■ **What you have to do**
In the data below, find the line containing "0.0 1.0 0.0 1.0 0.0", then set down that line and every later line up to and including the line containing "defines a 5x5", exactly.

Dataset entries:
Start of Block
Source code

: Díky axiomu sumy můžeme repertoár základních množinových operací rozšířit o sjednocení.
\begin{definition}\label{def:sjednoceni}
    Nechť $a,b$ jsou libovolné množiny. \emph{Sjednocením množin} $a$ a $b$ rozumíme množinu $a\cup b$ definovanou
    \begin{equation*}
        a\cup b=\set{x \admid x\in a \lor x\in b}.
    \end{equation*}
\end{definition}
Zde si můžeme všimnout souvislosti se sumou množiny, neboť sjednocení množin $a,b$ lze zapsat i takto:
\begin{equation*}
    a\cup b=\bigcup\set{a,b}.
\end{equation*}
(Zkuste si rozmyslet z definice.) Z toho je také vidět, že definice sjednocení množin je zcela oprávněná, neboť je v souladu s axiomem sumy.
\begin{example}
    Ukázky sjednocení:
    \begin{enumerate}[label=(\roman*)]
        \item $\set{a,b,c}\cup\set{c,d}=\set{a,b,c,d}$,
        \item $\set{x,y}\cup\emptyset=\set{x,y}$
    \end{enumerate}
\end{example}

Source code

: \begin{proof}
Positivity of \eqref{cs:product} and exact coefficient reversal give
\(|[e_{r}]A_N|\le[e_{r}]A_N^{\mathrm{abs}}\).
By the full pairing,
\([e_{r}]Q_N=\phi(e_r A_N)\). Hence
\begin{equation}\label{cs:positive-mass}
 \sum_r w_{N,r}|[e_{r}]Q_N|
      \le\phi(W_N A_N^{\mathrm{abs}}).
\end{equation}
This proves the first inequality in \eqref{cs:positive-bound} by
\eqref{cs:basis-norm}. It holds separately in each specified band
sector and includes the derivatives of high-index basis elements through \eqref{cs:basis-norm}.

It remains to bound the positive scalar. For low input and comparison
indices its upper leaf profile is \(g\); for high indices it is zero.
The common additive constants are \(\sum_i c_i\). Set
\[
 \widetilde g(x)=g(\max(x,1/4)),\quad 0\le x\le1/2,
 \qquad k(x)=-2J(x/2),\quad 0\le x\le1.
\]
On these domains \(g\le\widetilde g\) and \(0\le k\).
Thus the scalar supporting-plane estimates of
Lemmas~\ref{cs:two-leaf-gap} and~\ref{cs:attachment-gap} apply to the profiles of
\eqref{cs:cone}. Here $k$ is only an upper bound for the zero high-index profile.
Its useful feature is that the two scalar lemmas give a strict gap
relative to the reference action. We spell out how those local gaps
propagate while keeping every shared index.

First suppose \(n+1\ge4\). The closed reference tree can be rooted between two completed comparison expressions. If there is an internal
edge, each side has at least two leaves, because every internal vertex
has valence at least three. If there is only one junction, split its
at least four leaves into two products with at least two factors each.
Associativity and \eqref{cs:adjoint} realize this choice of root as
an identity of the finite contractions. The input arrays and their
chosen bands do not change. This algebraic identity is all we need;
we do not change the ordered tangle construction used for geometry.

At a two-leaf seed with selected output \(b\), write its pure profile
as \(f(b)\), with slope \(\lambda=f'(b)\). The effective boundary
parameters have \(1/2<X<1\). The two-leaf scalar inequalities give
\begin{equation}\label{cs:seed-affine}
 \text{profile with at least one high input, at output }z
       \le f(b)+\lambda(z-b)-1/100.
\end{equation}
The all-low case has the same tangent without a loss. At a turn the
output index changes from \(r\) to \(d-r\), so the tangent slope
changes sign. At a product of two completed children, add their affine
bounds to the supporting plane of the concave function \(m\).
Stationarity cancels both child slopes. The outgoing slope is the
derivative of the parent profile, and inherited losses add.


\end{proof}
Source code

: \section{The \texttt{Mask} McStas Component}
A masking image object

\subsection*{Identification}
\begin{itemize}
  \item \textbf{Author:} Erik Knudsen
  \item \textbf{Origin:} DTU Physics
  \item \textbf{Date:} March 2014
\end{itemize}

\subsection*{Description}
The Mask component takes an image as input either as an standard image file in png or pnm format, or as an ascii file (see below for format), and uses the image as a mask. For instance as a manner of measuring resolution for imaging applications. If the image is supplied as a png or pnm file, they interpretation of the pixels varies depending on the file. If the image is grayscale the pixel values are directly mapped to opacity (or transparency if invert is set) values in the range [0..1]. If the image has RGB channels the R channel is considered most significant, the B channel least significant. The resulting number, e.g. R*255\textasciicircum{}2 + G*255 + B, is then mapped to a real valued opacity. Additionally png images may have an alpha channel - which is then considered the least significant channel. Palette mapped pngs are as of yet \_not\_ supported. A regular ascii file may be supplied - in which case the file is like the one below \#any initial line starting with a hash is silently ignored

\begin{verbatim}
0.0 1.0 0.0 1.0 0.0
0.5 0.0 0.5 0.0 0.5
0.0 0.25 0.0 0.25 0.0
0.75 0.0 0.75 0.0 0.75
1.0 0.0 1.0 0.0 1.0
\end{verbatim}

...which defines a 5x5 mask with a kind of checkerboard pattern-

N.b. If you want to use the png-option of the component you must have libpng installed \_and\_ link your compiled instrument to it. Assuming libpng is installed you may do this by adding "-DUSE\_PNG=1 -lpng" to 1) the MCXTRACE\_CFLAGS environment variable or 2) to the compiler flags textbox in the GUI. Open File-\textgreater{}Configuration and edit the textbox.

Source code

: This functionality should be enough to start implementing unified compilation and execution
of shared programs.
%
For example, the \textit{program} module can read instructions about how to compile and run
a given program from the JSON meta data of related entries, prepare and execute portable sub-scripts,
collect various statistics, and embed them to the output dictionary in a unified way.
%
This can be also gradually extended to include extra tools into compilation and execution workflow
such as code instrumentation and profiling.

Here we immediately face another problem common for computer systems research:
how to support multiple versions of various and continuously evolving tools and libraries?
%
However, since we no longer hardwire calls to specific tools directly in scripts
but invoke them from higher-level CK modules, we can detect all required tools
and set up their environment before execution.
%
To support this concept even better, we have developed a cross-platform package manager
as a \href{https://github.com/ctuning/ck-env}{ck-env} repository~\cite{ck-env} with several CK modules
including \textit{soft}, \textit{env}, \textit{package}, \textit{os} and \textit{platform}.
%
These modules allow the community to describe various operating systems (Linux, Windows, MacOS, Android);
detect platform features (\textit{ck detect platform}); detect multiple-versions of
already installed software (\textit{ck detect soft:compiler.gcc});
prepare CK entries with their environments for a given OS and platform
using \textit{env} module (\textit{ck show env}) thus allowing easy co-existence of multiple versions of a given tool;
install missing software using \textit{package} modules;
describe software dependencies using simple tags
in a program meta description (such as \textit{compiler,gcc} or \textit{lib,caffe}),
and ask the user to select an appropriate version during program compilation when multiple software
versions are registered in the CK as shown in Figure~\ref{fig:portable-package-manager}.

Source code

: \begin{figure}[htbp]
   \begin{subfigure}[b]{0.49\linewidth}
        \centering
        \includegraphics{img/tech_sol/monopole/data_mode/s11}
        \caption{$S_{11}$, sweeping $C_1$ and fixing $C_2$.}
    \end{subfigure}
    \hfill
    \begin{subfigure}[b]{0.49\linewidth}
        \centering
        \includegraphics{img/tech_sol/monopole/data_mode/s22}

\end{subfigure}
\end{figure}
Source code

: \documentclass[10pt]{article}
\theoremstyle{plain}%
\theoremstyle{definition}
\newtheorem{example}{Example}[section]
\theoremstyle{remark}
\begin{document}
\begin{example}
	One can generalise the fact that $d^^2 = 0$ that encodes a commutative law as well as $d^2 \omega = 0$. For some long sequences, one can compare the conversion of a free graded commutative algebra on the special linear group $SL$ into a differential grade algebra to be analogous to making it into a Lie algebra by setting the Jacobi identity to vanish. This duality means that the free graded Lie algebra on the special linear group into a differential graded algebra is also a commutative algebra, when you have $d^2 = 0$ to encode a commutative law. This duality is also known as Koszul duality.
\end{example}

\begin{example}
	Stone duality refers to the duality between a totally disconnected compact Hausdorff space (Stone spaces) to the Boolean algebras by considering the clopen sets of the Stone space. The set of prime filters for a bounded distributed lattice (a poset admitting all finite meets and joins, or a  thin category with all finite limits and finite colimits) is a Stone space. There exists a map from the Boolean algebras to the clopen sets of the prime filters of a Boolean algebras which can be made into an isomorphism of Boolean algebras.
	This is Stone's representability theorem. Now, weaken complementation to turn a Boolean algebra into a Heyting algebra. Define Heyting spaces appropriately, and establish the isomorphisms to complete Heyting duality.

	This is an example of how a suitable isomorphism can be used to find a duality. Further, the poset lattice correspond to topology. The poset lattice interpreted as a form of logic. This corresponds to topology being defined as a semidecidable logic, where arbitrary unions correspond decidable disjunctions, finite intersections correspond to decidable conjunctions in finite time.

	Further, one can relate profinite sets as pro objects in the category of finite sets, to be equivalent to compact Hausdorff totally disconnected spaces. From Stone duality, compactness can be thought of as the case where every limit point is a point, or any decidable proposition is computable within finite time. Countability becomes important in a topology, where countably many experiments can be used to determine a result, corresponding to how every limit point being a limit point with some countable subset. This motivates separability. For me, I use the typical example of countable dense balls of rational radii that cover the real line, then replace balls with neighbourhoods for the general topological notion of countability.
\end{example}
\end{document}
End of Block
■ **Result of the task**
0.0 1.0 0.0 1.0 0.0
0.5 0.0 0.5 0.0 0.5
0.0 0.25 0.0 0.25 0.0
0.75 0.0 0.75 0.0 0.75
1.0 0.0 1.0 0.0 1.0
\end{verbatim}

...which defines a 5x5 mask with a kind of checkerboard pattern-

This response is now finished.